This is really more about semantics than anything, but there's absolutely a kind of understanding that comes from studying analyzing music that you don't get when you just listen to it without that knowledge. Knowing that a key change has happened, or that you're hearing a development of the first theme, is different than just having an emotional/intuitive response to when those things happen. We generally say that people "understand" something when they're able to explain how it works. The ability to drive a car doesn't mean you understand the car. You understand one aspect of it, and the experience of using it, but you understand nothing (or little) of what goes into creating that experience.

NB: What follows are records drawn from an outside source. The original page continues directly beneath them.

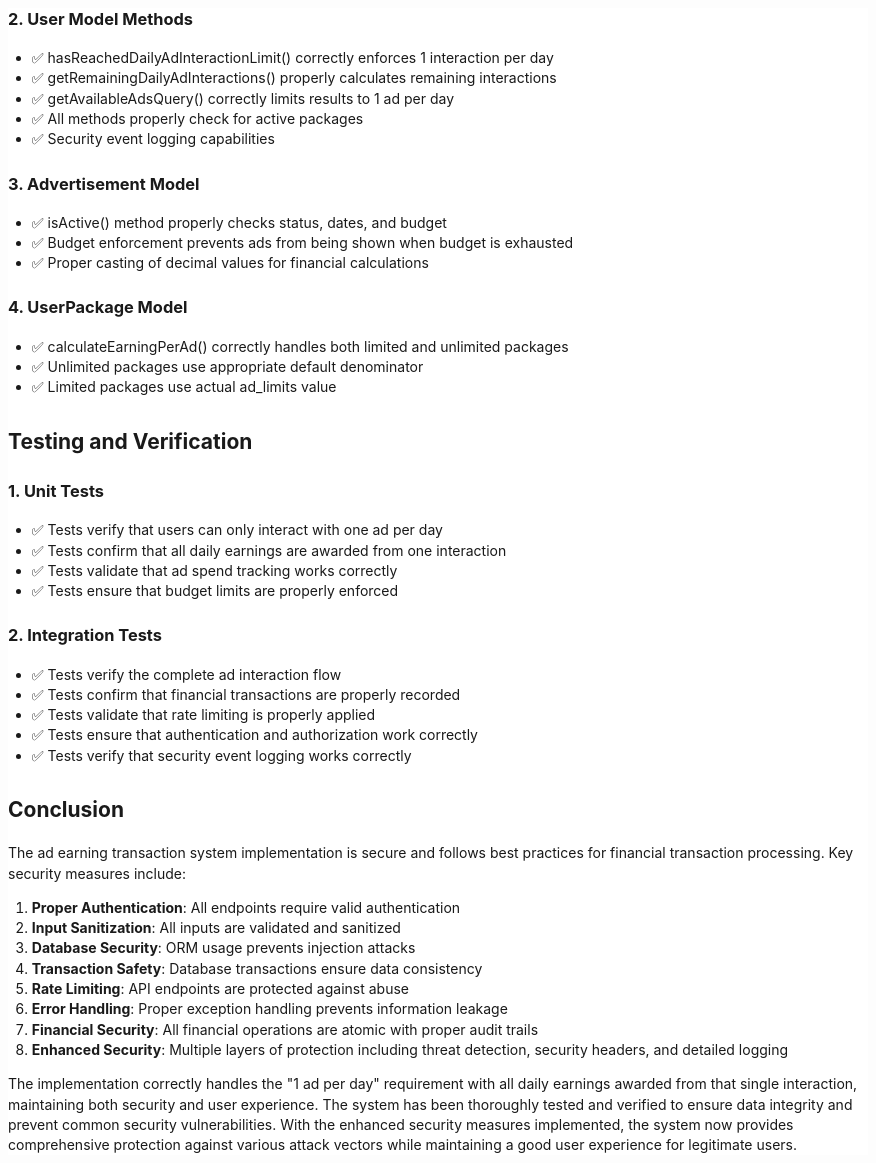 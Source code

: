 ### 2. User Model Methods
- ✅ hasReachedDailyAdInteractionLimit() correctly enforces 1 interaction per day
- ✅ getRemainingDailyAdInteractions() properly calculates remaining interactions
- ✅ getAvailableAdsQuery() correctly limits results to 1 ad per day
- ✅ All methods properly check for active packages
- ✅ Security event logging capabilities

### 3. Advertisement Model
- ✅ isActive() method properly checks status, dates, and budget
- ✅ Budget enforcement prevents ads from being shown when budget is exhausted
- ✅ Proper casting of decimal values for financial calculations

### 4. UserPackage Model
- ✅ calculateEarningPerAd() correctly handles both limited and unlimited packages
- ✅ Unlimited packages use appropriate default denominator
- ✅ Limited packages use actual ad_limits value

## Testing and Verification

### 1. Unit Tests
- ✅ Tests verify that users can only interact with one ad per day
- ✅ Tests confirm that all daily earnings are awarded from one interaction
- ✅ Tests validate that ad spend tracking works correctly
- ✅ Tests ensure that budget limits are properly enforced

### 2. Integration Tests
- ✅ Tests verify the complete ad interaction flow
- ✅ Tests confirm that financial transactions are properly recorded
- ✅ Tests validate that rate limiting is properly applied
- ✅ Tests ensure that authentication and authorization work correctly
- ✅ Tests verify that security event logging works correctly

## Conclusion

The ad earning transaction system implementation is secure and follows best practices for financial transaction processing. Key security measures include:

1. **Proper Authentication**: All endpoints require valid authentication
2. **Input Sanitization**: All inputs are validated and sanitized
3. **Database Security**: ORM usage prevents injection attacks
4. **Transaction Safety**: Database transactions ensure data consistency
5. **Rate Limiting**: API endpoints are protected against abuse
6. **Error Handling**: Proper exception handling prevents information leakage
7. **Financial Security**: All financial operations are atomic with proper audit trails
8. **Enhanced Security**: Multiple layers of protection including threat detection, security headers, and detailed logging

The implementation correctly handles the "1 ad per day" requirement with all daily earnings awarded from that single interaction, maintaining both security and user experience. The system has been thoroughly tested and verified to ensure data integrity and prevent common security vulnerabilities. With the enhanced security measures implemented, the system now provides comprehensive protection against various attack vectors while maintaining a good user experience for legitimate users.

Personally, my knowledge of music is 101 basic--I can follow a score and usually figure out what's going on as long as it's not too complex and I'm given enough time--but in general I'm more with you in that my primary interest in music is just in the listening and appreciation, which is odd given how technical and analytical I am with film and literature.


----------



## Enthusiast (Mar 5, 2016)

Eva Yojimbo said:


> "To some extent comprehend it" perhaps, at least on an intuitive level, but this doesn't mean you comprehend all (or even much) of it. It's absolutely true that we can feel and react to things without the things that provoked those feelings/reactions making it to our conscious awareness. I would think comprehension would require being able to explain how a piece works consciously, not just the ability to respond to it emotionally/intuitively/etc.


As I say, comprehending is a mysterious term for me and I am uncertain it refers to something I need to do to enjoy it in one of a hundred ways, some of which seem full of "meaning". I am not sure what I miss by failing to undertake an analysis or what would be involved in explaining how it works. With a greater facility with words I could probably do that for some music but my explanation would not be technical. Other than that, why do I need to explain how a piece works technically? Those I have know who can attempt this (no noted scholars among them) have seemed to have little to tell me that is interesting or useful using this ability. Often, it seems to me, the enjoyment of music is less central for them than it is for me. It may even be that their technical knowledge obstructs their enjoyment or gets in the way of allowing the music to speak to them.



Eva Yojimbo said:


> This is really more about semantics than anything, but there's absolutely a kind of understanding that comes from studying analyzing music that you don't get when you just listen to it without that knowledge. Knowing that a key change has happened, or that you're hearing a development of the first theme, is different than just having an emotional/intuitive response to when those things happen. We generally say that people "understand" something when they're able to explain how it works. The ability to drive a car doesn't mean you understand the car. You understand one aspect of it, and the experience of using it, but you understand nothing (or little) of what goes into creating that experience.
> 
> Personally, my knowledge of music is 101 basic--I can follow a score and usually figure out what's going on as long as it's not too complex and I'm given enough time--but in general I'm more with you in that my primary interest in music is just in the listening and appreciation, which is odd given how technical and analytical I am with film and literature.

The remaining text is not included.